RAP attempted to promote communication between parent and child. We did this by offering a parent session, encouraging the child to share what they learned, and asked parents to learn from the child and sign the ‘fun book’ after each session. Studies have shown that parent reports can significantly differ from those of the child (35). In a subsequent paper, we identify discordance between the parent and children ratings of QOL in this study population (36). This difference between parent and child ratings was improved after RAP, emphasizing the importance of collecting data from and educating both the parent and child.
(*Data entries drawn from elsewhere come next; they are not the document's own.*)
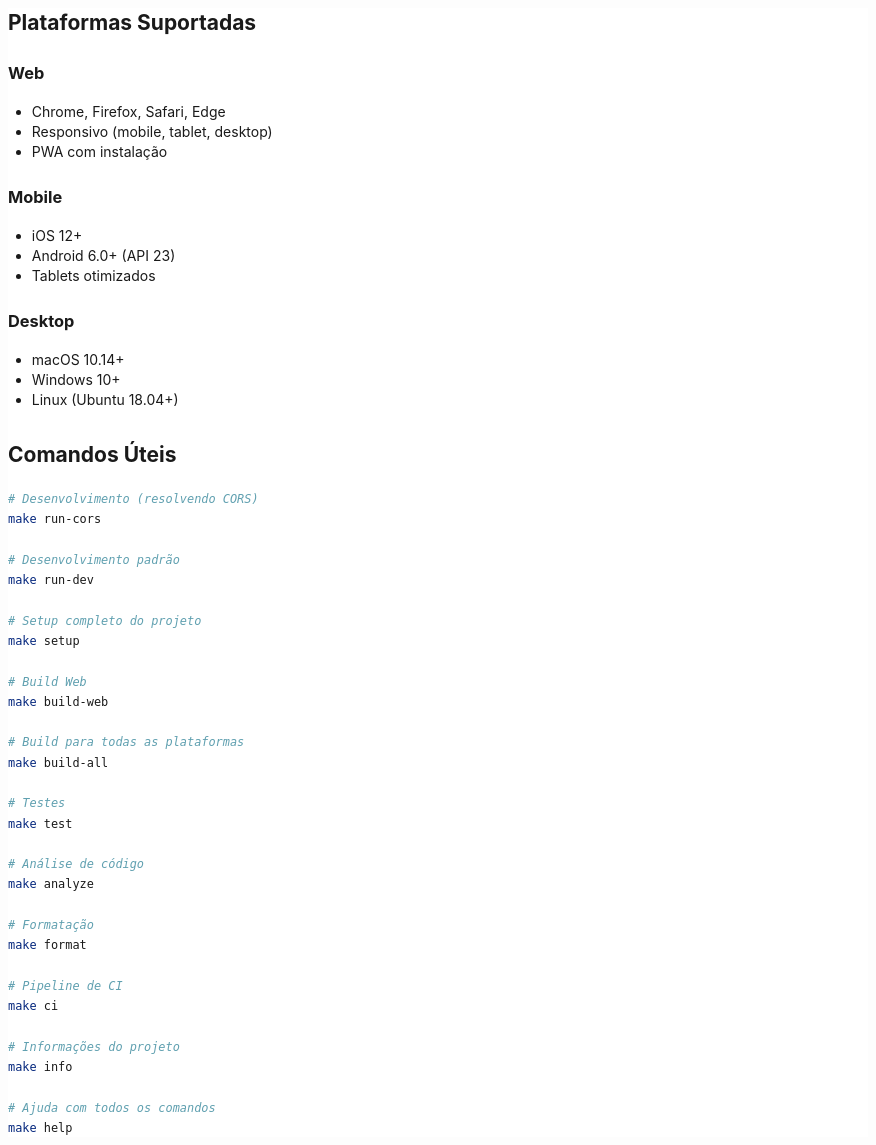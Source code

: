 ## Plataformas Suportadas

### Web
- Chrome, Firefox, Safari, Edge
- Responsivo (mobile, tablet, desktop)
- PWA com instalação

### Mobile
- iOS 12+
- Android 6.0+ (API 23)
- Tablets otimizados

### Desktop
- macOS 10.14+
- Windows 10+
- Linux (Ubuntu 18.04+)

## Comandos Úteis

```bash
# Desenvolvimento (resolvendo CORS)
make run-cors

# Desenvolvimento padrão
make run-dev

# Setup completo do projeto
make setup

# Build Web
make build-web

# Build para todas as plataformas
make build-all

# Testes
make test

# Análise de código
make analyze

# Formatação
make format

# Pipeline de CI
make ci

# Informações do projeto
make info

# Ajuda com todos os comandos
make help
```
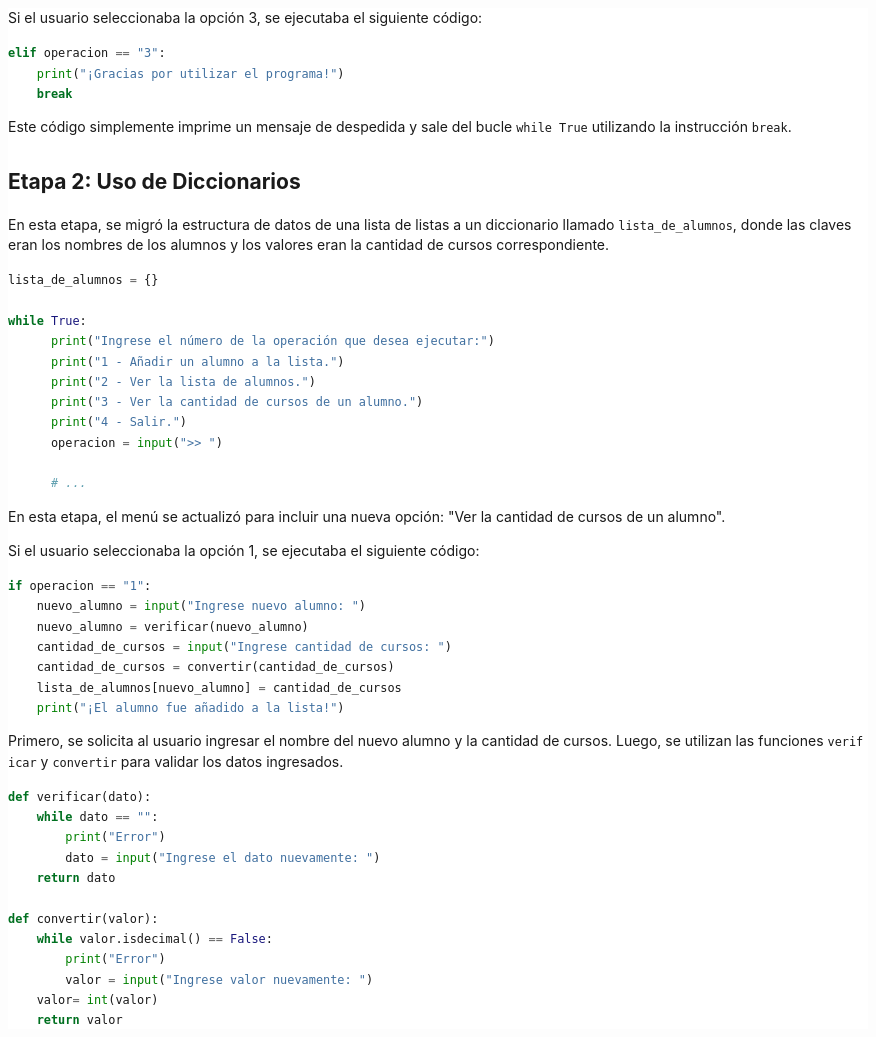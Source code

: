 Si el usuario seleccionaba la opción 3, se ejecutaba el siguiente código:

```python
elif operacion == "3":
    print("¡Gracias por utilizar el programa!")
    break
```

Este código simplemente imprime un mensaje de despedida y sale del bucle `while True` utilizando la instrucción `break`.

## Etapa 2: Uso de Diccionarios

En esta etapa, se migró la estructura de datos de una lista de listas a un diccionario llamado `lista_de_alumnos`, donde las claves eran los nombres de los alumnos y los valores eran la cantidad de cursos correspondiente.

```python
lista_de_alumnos = {}

while True:                                 
      print("Ingrese el número de la operación que desea ejecutar:")
      print("1 - Añadir un alumno a la lista.")
      print("2 - Ver la lista de alumnos.")
      print("3 - Ver la cantidad de cursos de un alumno.")
      print("4 - Salir.")
      operacion = input(">> ")
      
      # ...
```

En esta etapa, el menú se actualizó para incluir una nueva opción: "Ver la cantidad de cursos de un alumno".

Si el usuario seleccionaba la opción 1, se ejecutaba el siguiente código:

```python
if operacion == "1":
    nuevo_alumno = input("Ingrese nuevo alumno: ")
    nuevo_alumno = verificar(nuevo_alumno)
    cantidad_de_cursos = input("Ingrese cantidad de cursos: ")
    cantidad_de_cursos = convertir(cantidad_de_cursos)
    lista_de_alumnos[nuevo_alumno] = cantidad_de_cursos
    print("¡El alumno fue añadido a la lista!")
```

Primero, se solicita al usuario ingresar el nombre del nuevo alumno y la cantidad de cursos. Luego, se utilizan las funciones `verificar` y `convertir` para validar los datos ingresados.

```python
def verificar(dato):
    while dato == "":
        print("Error")
        dato = input("Ingrese el dato nuevamente: ")
    return dato

def convertir(valor):
    while valor.isdecimal() == False:
        print("Error")
        valor = input("Ingrese valor nuevamente: ")
    valor= int(valor)    
    return valor
```
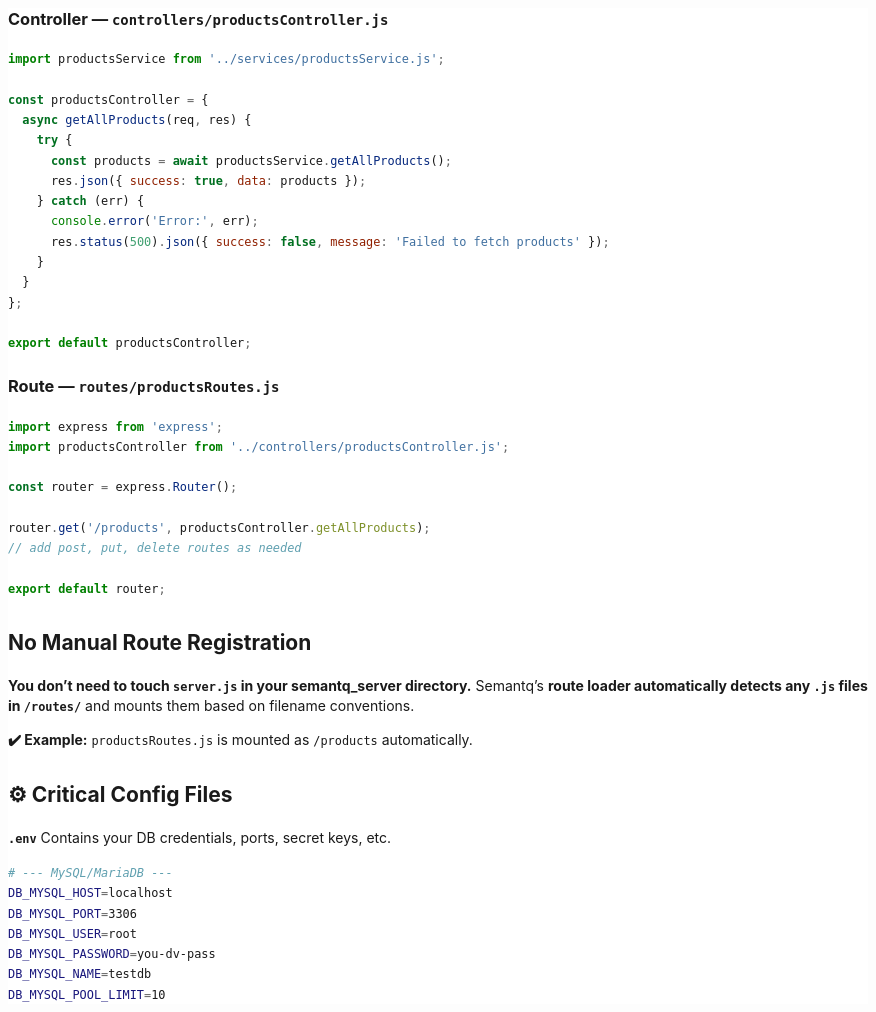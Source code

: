 ### Controller — `controllers/productsController.js`

```js
import productsService from '../services/productsService.js';

const productsController = {
  async getAllProducts(req, res) {
    try {
      const products = await productsService.getAllProducts();
      res.json({ success: true, data: products });
    } catch (err) {
      console.error('Error:', err);
      res.status(500).json({ success: false, message: 'Failed to fetch products' });
    }
  }
};

export default productsController;
```



### Route — `routes/productsRoutes.js`

```js
import express from 'express';
import productsController from '../controllers/productsController.js';

const router = express.Router();

router.get('/products', productsController.getAllProducts);
// add post, put, delete routes as needed

export default router;
```



## No Manual Route Registration

**You don’t need to touch `server.js` in your semantq_server directory.**
Semantq’s **route loader automatically detects any `.js` files in `/routes/`** and mounts them based on filename conventions.

**✔️ Example:**
`productsRoutes.js` is mounted as `/products` automatically.



## ⚙️ Critical Config Files

**`.env`**
Contains your DB credentials, ports, secret keys, etc.

```bash
# --- MySQL/MariaDB ---
DB_MYSQL_HOST=localhost
DB_MYSQL_PORT=3306
DB_MYSQL_USER=root
DB_MYSQL_PASSWORD=you-dv-pass
DB_MYSQL_NAME=testdb
DB_MYSQL_POOL_LIMIT=10
```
Clearly, educators should consider the best strategies to optimize parent/child communication.
Overall, the RAP program had a modest effect on patient outcomes and generated enormous interest and positive feedback from children, parents and schools. By reaching not just the child but the child’s immediate care and support community, we likely had a broader impact than what we undertook to measure. Additional understanding of what impact the program had on creating a supportive environment to help sustain and reinforce the program objectives would help in making improvements. The foundations developed from our research in a school setting have helped to strengthen our partnership with schools in asthma care, including the development of school asthma guidelines linked with ongoing health care support.
The authors thank participating RAP instructors, health regions, schools, parents, teachers and children for making this study possible. They thank the Childhood Asthma Foundation of Canada for supporting this work and the expansion of RAP to other communities. The authors thank Dr A Senthilselvan, Public Health Sciences, University of Alberta (Edmonton, Alberta), for his support in statistical analyses. All patient/personal identifiers have been removed.
FUNDING: Funded by the Alberta Heritage Foundation for Medical Research – Health Research Fund.
DISCLOSURE: The authors disclose no financial interests associated with this study.